New York – The last few years has seen more than a few eye-catching character reinventions on the long-time award-winning children’s show, Sesame Street. The changes are not surprising given that it’s on PBS, a network committed to advancing progressive values while instilling a strong sense of community among its viewers.
Take, for instance, Cookie Monster’s recent substitution of an all-cookie diet to a balanced one with vegetables as a main focus. For those of you who may not be familiar with the strangely endearing shaggy blue puppet, Cookie Monster, as his name illustrates, has always been quite the lover of all things ‘cookie’. But in 2005, writers decided that it was time for the character to promote healthier eating habits in a country ravaged by the hungry jowls of obesity.
In a similar vein, the Sesame Street franchise has introduced us to Kami, an HIV-positive character, a much older Elmo grappling with issues of puberty and masturbation, as well as Oscar the Grouch’s recent bouts with the harsh realities of homelessness and schizophrenia. All of these changes seem to be part and parcel of the show’s evolution and has helped connect viewers to a much more pertinent reflection of the world that they live in.
“It’s pivotal that our shows give an adequate representation of the actual society that we’re living in, ” observed PBS correspondent, Holman Akwame, “change is good.” These changes, however, were only the tip of the iceberg. Just last week, the iconic, fun-loving Big Bird -who has been undergoing some troubling identity issues this season- came out as transgender and will be continuing the show as a female character.
The larger-than-life, seemingly asexual bird is helping ease viewers into her new lifestyle and educating children as to the importance of accepting who they are. The groundbreaking episode, which urged viewers to practice patience, love, and support for all individuals, reached a whopping 5.5 million viewers according to Nielsen ratings- a number rivaled only by the Ken Burns documentary, “The National Parks: America’s Best Idea” back in 2011.
“The positive responses have been overwhelming! We’ve received literally hundreds of letters and phone calls in a matter of days,” says Ben Lerman, one of the show’s co-producers. “In all honesty, we don’t expect viewers to immediately accept this change, and that’s just real life. These things do take time, true, but we believe that easing viewers into this character change will sympathetically mirror Big Bird’s transitioning process, so that -in a way- it evokes a deep empathy as the viewer feels a similar kind of transitioning. We’re hoping to create something of a video interaction or identity dialogue, if you will.”
Lerman, together with several of the show’s veteran writers, admits to having initially felt somewhat conflicted about the writing decision, but realizing the positive message would ultimately outweigh the controversy, felt truly compelled to green light the project.

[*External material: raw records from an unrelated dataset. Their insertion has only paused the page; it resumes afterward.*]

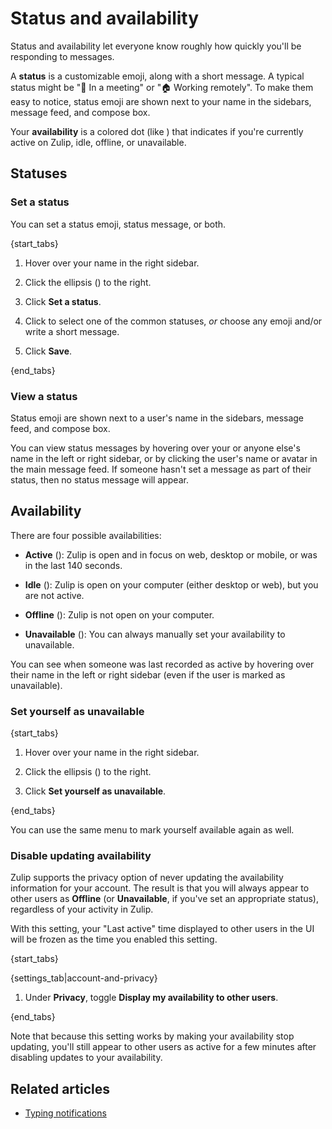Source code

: # Status and availability

Status and availability let everyone know roughly how quickly you'll be
responding to messages.

A **status** is a customizable emoji, along with a short message. A typical
status might be "📅 In a meeting" or "🏠 Working remotely". To make them easy to
notice, status emoji are shown next to your name in the sidebars, message feed,
and compose box.

Your **availability** is a colored dot (like <span class="indicator green
solid"></span>) that indicates if you're currently active on Zulip, idle,
offline, or unavailable.

## Statuses

### Set a status

You can set a status emoji, status message, or both.

{start_tabs}

1. Hover over your name in the right sidebar.

1. Click the ellipsis (<i class="zulip-icon zulip-icon-ellipsis-v-solid"></i>) to the right.

1. Click **Set a status**.

1. Click to select one of the common statuses, *or* choose any emoji and/or
   write a short message.

1. Click **Save**.

{end_tabs}

### View a status

Status emoji are shown next to a user's name in the sidebars, message feed,
and compose box.

You can view status messages by hovering over your or anyone else's name in the
left or right sidebar, or by clicking the user's name or avatar in the main
message feed. If someone hasn't set a message as part of their status, then no
status message will appear.

## Availability

There are four possible availabilities:

* **Active** (<span class="indicator green solid"></span>): Zulip is
  open and in focus on web, desktop or mobile, or was in the last 140
  seconds.

* **Idle** (<span class="indicator orange"></span>): Zulip is open on
  your computer (either desktop or web), but you are not active.

* **Offline** (<span class="indicator grey"></span>): Zulip is not
  open on your computer.

* **Unavailable** (<span class="indicator grey-line"></span>): You can
  always manually set your availability to unavailable.


You can see when someone was last recorded as active by hovering over
their name in the left or right sidebar (even if the user is marked as
unavailable).

### Set yourself as unavailable

{start_tabs}

1. Hover over your name in the right sidebar.

1. Click the ellipsis (<i class="zulip-icon zulip-icon-ellipsis-v-solid"></i>) to the right.

1. Click **Set yourself as unavailable**.

{end_tabs}

You can use the same menu to mark yourself available again as well.

### Disable updating availability

Zulip supports the privacy option of never updating the availability
information for your account.  The result is that you will always
appear to other users as **Offline** (or **Unavailable**, if you've
set an appropriate status), regardless of your activity in Zulip.

With this setting, your "Last active" time displayed to other users in
the UI will be frozen as the time you enabled this setting.

{start_tabs}

{settings_tab|account-and-privacy}

1. Under **Privacy**, toggle **Display my availability to other users**.

{end_tabs}

Note that because this setting works by making your availability stop
updating, you'll still appear to other users as active for a few
minutes after disabling updates to your availability.

## Related articles

* [Typing notifications](/help/typing-notifications)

Reception is in fact, mixed, but overall, records show that it has been surprisingly positive. “I didn’t believe it at first! It was just such an giant step forward totally out of the blue,” says Greg Halloran, Project Manager at the New York Transgender Coalition. “Gender identity is something children definitely need to know more about. I mean, Big Bird is still lovable, ole Big Bird! She simply prefers a different pronoun and this is the kind of thing people need to start acclimating to.”
Sesame Street, which has showcased a dizzying number of celebrities throughout the years, is certainly not lacking in support. “You def know you’ve made it if you get to be on Sesame Street with all those muppets, sure, ” comments Dylan McIntyre, star of the upcoming live-action video game adaptation “Contra: Real Corps”. Such sentiments certainly appear to be common among actors and musicians, many of whom admit to getting their start on the show.
“I love Sesame Street, man. It will always speak to a deep part of me. And I love Big Bird, male or female- it don’t matter,” says 43 year-old, Matthew Rivera, lead singer of the prog rock project, ’2 Die 4′ out of Sacramento, California.
All in all, it might seem strange that a children’s show would tackle such strong issues, but Sesame Street’s track record as one the longest-running television programs in history is a testament to its rapport with the public, both young and old.
“We feel that we have a responsibility to our viewers, and we want to make sure to keep our relationship fresh every step of the way,” says Lerman. By the looks of it, that is certainly the case.
As to Big Bird’s new transition, producers at PBS are optimistic about the public’s acceptance of the new changes and will be paying close attention to productive feedback. Perhaps this is one of the secrets to a successful television program: communication. Take note, America, as PBS promises to do their best in keeping the viewers in mind, whether counting the 1-2-3′s or singing the A-B-C’s.